Kamerad Léningrad merupakan sebuah buku puisi Bali modern yang di dalamnya hanya terdapat dua buah puisi. Yang pertama berjudul Méi Hwa dan yang kedua berjudul Kamerad Léningrad yang sekaligus digunakan sebagai judul buku ini. Buku puisi Kamerad Léningrad mengungkap sejarah tentang tragedi 1965 dan reformasi tahun 1998.
Selama ini beberapa ahli mendefinisikan karya sastra sebagai karya rekaan yang imajinatif, ternyata hal itu tidaklah selamanya benar. Karya sastra Kamerad Léningrad ini membuktikan bahwa karya sastra tidak tercipta dari ruang kosong atau ruang hampa. Karya sastra lahir dan berkembang dalam masyarakat sehingga di dalamnya ada muatan-muatan realitas atau merepresentasikan kenyataan yang ada di masyarakat.
Puisi Méi Hwa dan Kamerad Léningrad yang terdapat dalam buku ini menampilkan realita tragedi 1965 dan reformasi tahun 1998 yang dikemas secara apik oleh sang sastrawan, IDK Raka Kusuma.
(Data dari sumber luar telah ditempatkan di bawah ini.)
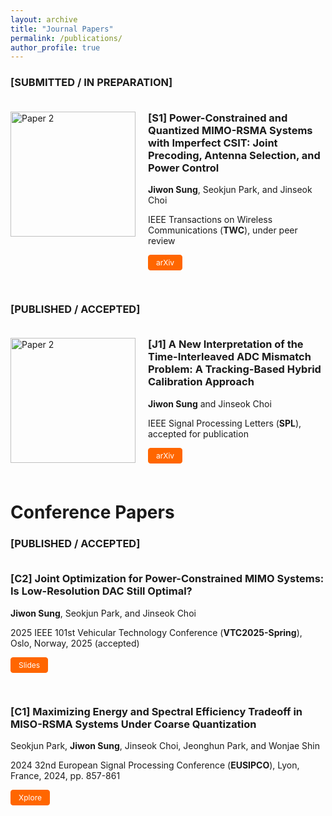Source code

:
 ```yaml
---
layout: archive
title: "Journal Papers"
permalink: /publications/
author_profile: true
---
```



<!--
<div style="display: flex; align-items: flex-start; margin-bottom: 30px; border-bottom: 1px solid #eee; padding-bottom: 20px;">
  <img src="/images/paper-example.png" alt="Paper Example" style="width: 200px; height: auto; margin-right: 20px; flex-shrink: 0;">
  <div>
    <h3 style="margin-top: 0;">Paper Title Number 5, with math E=mc²</h3>
    <p><em>Your Name</em>, You</p>
    <p>GitHub Journal of Bugs, 2024</p>
    <p>This paper is about a famous math equation, E=mc²</p>
    <p>
      <a href="https://arxiv.org/abs/2024.xxxxx" class="btn btn--primary btn--small">arXiv</a>
      <a href="http://academicpages.github.io/files/paper3.pdf" class="btn btn--primary btn--small">Xplore</a>
      <a href="/files/paper5-slides.pdf" class="btn btn--primary btn--small">Slides</a>
    </p>
  </div>
</div>
-->


### \[SUBMITTED / IN PREPARATION\]

<div style="height: 20px;"></div>



<div style="display: flex; align-items: flex-start; margin-bottom: 30px;">
  <img src="/images/paper2-teaser.png" alt="Paper 2" style="width: 200px; height: auto; margin-right: 20px; flex-shrink: 0;">
  <div>
    <h3 style="margin-top: 0;"> [S1] Power-Constrained and Quantized MIMO-RSMA Systems with Imperfect CSIT: Joint Precoding, Antenna Selection, and Power Control </h3>
    <p> <strong>Jiwon Sung</strong>, Seokjun Park, and Jinseok Choi </p>
    <p> IEEE Transactions on Wireless Communications (<strong>TWC</strong>), under peer review </p>
    <p>
      <a href="https://arxiv.org/abs/2508.05080" class="btn btn--primary btn--small">arXiv</a>
      <!-- <a href="https://ieeexplore.ieee.org/abstract/document/10714955" class="btn btn--primary btn--small">Xplore</a> -->
    </p>
  </div>
</div>

### \[PUBLISHED / ACCEPTED\]

<div style="height: 20px;"></div>



<div style="display: flex; align-items: flex-start; margin-bottom: 30px;">
  <img src="/images/paper2-teaser.png" alt="Paper 2" style="width: 200px; height: auto; margin-right: 20px; flex-shrink: 0;">
  <div>
    <h3 style="margin-top: 0;"> [J1] A New Interpretation of the Time-Interleaved ADC Mismatch Problem: A Tracking-Based Hybrid Calibration Approach </h3>
    <p> <strong>Jiwon Sung</strong> and Jinseok Choi </p>
    <p> IEEE Signal Processing Letters (<strong>SPL</strong>), accepted for publication </p>
    <p>
      <a href="https://arxiv.org/abs/2503.10022" class="btn btn--primary btn--small">arXiv</a>
      <!-- <a href="https://ieeexplore.ieee.org/abstract/document/10714955" class="btn btn--primary btn--small">Xplore</a> -->
    </p>
  </div>
</div>



Conference Papers
======

### \[PUBLISHED / ACCEPTED\]

<div style="height: 20px;"></div>



<div style="display: flex; align-items: flex-start; margin-bottom: 30px;">
  <div>
    <h3 style="margin-top: 0;"> [C2] Joint Optimization for Power-Constrained MIMO Systems: Is Low-Resolution DAC Still Optimal? </h3>
    <p> <strong>Jiwon Sung</strong>, Seokjun Park, and Jinseok Choi </p>
    <p> 2025 IEEE 101st Vehicular Technology Conference (<strong>VTC2025-Spring</strong>), Oslo, Norway, 2025 (accepted) </p>
    <p>
      <!-- <a href="https://ieeexplore.ieee.org/abstract/document/10714955" class="btn btn--primary btn--small">Xplore</a> -->
      <a href="/files/VTC2025_JiwonSung_vf.pdf" class="btn btn--primary btn--small">Slides</a>
    </p>
  </div>
</div>


<div style="display: flex; align-items: flex-start; margin-bottom: 30px;">
  <div>
    <h3 style="margin-top: 0;"> [C1] Maximizing Energy and Spectral Efficiency Tradeoff in MISO-RSMA Systems Under Coarse Quantization </h3>
    <p> Seokjun Park, <strong>Jiwon Sung</strong>, Jinseok Choi, Jeonghun Park, and Wonjae Shin </p>
    <p> 2024 32nd European Signal Processing Conference (<strong>EUSIPCO</strong>), Lyon, France, 2024, pp. 857-861 </p>
    <p>
      <a href="https://ieeexplore.ieee.org/abstract/document/10714955" class="btn btn--primary btn--small">Xplore</a>
    </p>
  </div>
</div>


<style>
.btn--small {
  font-size: 0.75rem;
  padding: 0.25rem 0.75rem;
  margin-right: 0.5rem;
  margin-bottom: 0.5rem;
  text-decoration: none;
  border-radius: 4px;
  display: inline-block;
}

.btn--primary {
  background-color: #ff6600;
  color: white;
  border: 1px solid #ff6600;
}

.btn--primary:hover {
  background-color: #e55100;
  border-color: #e55100;
  color: white;
  text-decoration: none;
}

/* Responsive design */
@media (max-width: 768px) {
  div[style*="display: flex"] {
    flex-direction: column !important;
  }
  
  img[style*="width: 200px"] {
    width: 100% !important;
    max-width: 300px !important;
    margin-right: 0 !important;
    margin-bottom: 15px !important;
  }
}
</style>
Dengan membaca setiap baris dalam puisi tersebut, pembaca seolah-olah dihadapkan kembali pada situasi tragedi 1965 dan reformasi 1998 yang menegangkan, menakutkan, dan mengerikan.
Puisi tersebut mengisahkan pembantaian yang terjadi pada 1965. Pembantaian di Indonesia pada 1965 merupakan peristiwa pembantaian terhadap orang-orang yang dituduh komunis di Indonesia pada masa setelah kegagalan kudeta Gerakan 30 September. Dalam puisi Kamerad Léningrad tersebut sangat jelas diungkapkan tentang keberadaan Partai Komunis Indonesia (PKI) yang meresahkan rakyat.
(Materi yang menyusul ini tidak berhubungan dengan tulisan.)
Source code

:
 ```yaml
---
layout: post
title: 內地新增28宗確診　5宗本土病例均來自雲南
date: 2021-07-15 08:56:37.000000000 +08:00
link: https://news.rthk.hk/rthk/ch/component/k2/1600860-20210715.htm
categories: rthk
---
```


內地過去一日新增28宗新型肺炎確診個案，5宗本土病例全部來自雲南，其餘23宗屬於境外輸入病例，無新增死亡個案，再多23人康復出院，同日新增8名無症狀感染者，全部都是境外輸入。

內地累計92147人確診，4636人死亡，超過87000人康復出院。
Selama ini kita disuguhi pelajaran sejarah dari sumber-sumber sejarah formal yang tertuang dalam buku-buku sejarah. Namun, kehadiran buku puisi Kamerad Léningrad ini memberikan penyadaran bagi kita bahwa belajar sejarah bukan hanya dari buku-buku sejarah, melainkan juga dari karya sastra-karya sastra yang mengungkap sejarah, seperti dalam buku puisi ini.
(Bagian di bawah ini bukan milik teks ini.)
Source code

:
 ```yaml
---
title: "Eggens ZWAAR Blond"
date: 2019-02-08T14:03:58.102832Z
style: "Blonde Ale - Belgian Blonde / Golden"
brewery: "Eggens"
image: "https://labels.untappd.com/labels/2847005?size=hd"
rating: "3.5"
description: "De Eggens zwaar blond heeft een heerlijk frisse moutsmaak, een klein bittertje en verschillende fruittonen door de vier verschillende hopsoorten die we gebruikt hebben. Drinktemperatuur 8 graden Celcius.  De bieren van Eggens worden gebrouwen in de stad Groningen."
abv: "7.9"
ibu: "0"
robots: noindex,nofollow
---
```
Selama ini kemungkinan yang ada di benak para pelajar bahwa para pahlawan adalah mereka yang nama-namanya tercatat pada buku-buku sejarah, seperti Diponegoro, Jendral Sudirman, I Gusti Ngurah Rai, dan pahlawan nasional lainnya. Namun, buku puisi Kamerad Léningrad ini mengetuk hati kita bahwa ternyata banyak pahlawan yang gugur (pahlawan lokal/setempat) yang tidak tercatat dalam buku sejarah.
Berbeda dari buku-buku puisi pada umumnya yang dalam satu buku terdapat 30 sampai dengan 40 judul puisi, buku puisi Kamerad Léningrad hanya terdiri atas 2 (dua) judul puisi, yakni Méi Hwa dan Kamerad Léningrad. Walaupun hanya terdapat 2 (dua) judul dalam buku puisi Bali Modern ini, jumlah halaman dalam buku ini mencapai 100 halaman.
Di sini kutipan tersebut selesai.